Pero la palabra terrible es pornografía, intolerable y
criminal. Honesta diría yo, pero esa palabra también está demasiado desnuda.
Las conciencias débiles siempre han condenado la honestidad y dictan sendos y amenazantes
preceptos; moral lo llaman, y en su nombre viven ellos y matan a los otros.
En este país se condena la pornografía por dogma. Sin
duda, existen muchas dificultades para verla como algo más que depravación;
pero, en este sentido, no es la pornografía la única que sufre persecución. Sin
embargo, en la historia han sido perseguidas infinidad de manifestaciones
humanas que a los ojos de los grupos hegemónicos resultan impresentables.
En cada caso vemos un cuadro bastante similar, vemos como
se delinean dos grupos: unos conservadores y otros progresistas. Los primeros
son los inquisidores e intolerantes; los que dictan y castigan, y que, por lo
general, tienen el poder necesario para "conservar" el mundo a su
imagen y semejanza. Los segundos son las víctimas, los incomprendidos,
perseguidos y castigados; sin recursos, ni materiales ni sociales, para
defenderse. Los primeros son los que tiran siempre hacia el pasado, que es
querer hacer, contra el discurso del tiempo, eterno su presente. Los segundos
son las semillas del mal, los que no quieren sumarse, los que tiran sus piedras
hacia el futuro, pero más allá de donde la vista alcanza.
Todo esto es caricatura. Ni unos ni los otros son siempre
así. En verdad ambos se creen, de alguna manera, "los buenos".
Siempre parece que los conservadores radican su bondad en negar el cambio que
no surge de sus presupuestos.
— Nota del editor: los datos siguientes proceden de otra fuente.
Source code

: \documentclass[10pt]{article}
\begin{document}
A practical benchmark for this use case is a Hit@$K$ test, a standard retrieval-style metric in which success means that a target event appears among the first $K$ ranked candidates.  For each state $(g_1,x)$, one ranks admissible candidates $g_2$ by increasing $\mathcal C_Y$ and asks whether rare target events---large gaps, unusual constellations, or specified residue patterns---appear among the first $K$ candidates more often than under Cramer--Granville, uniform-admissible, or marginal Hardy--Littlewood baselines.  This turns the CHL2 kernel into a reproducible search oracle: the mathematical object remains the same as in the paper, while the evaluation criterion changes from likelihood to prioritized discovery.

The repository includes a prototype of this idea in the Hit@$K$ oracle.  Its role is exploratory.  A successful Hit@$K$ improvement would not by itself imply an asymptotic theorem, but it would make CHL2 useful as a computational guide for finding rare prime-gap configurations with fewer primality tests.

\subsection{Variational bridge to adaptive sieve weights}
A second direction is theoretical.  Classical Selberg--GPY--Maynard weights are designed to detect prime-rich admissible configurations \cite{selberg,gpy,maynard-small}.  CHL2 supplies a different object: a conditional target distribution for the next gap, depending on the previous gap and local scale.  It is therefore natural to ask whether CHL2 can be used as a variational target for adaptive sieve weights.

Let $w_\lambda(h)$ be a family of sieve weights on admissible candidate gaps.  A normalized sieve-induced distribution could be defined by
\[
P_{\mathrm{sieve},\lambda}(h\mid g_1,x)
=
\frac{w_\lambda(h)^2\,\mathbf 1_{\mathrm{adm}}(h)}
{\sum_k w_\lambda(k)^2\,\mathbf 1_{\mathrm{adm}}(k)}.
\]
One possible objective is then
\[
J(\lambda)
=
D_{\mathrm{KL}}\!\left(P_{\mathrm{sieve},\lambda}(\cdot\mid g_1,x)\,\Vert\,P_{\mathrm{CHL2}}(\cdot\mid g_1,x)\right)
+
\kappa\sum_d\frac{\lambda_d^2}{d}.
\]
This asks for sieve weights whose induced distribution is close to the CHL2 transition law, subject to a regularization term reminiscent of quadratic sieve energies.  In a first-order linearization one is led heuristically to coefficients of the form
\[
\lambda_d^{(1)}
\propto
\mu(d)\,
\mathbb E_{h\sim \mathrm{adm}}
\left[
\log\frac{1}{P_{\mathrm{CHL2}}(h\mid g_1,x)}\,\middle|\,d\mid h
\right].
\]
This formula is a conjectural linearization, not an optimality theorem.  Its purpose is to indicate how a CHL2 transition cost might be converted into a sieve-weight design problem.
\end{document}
Los progresistas no deberían verse buenos a sí
mismos, porque verían malos a otros y eso no es progresista: hay que estar más
allá, como sermoneaba Nietzsche, para ser verdad. Y sigue la caricatura.
En medio, está "el público". Los recreadores. Al
final es el grupo que se impone, pues por efectos de la masificación es más
longevo. El perseguidor muere un día, al igual que el perseguido, pero ambos en
distintas circunstancias. Quedará, con suerte, la obra, que es paciente, y el
tiempo, si en verdad la obra tiene alguno, le llegará.
Y pasa. Pasa que después de cien años la corona inglesa
lamenta haber condenado a Oscar Wilde por degenerado. Pasa que Verlaine y
Rimbaud fueron encumbrados como genios cuando la muerte los hizo inofensivos y
sus penes, botones negros, tetas, felaciones y cunilingus literarios ya no
asaltarían las inocencia de la imaginación sexual. Y pasa más, mucho más, pero menos
notorio, más doméstico. La purga social es constante, institucional y, quizá,
tristemente necesaria.
Unos dirán que el público salva o condena según la
circunstancia que vive. Muchas veces es el que forma y deforma. Lo pornográfico
de cada obra tiene cuna dudosa. A veces está en el creador y otras en el
receptor. Vladimir Nabokov escribió Lolita con un ánimo lejano, no por eso
contrario al que los lectores encontraron, sin embargo, y a pesar del morbo
inexcusable, ninguna biblioteca podría prescindir de esta obra polivalente
alegando perversidad sin que la sensatez le mire feo.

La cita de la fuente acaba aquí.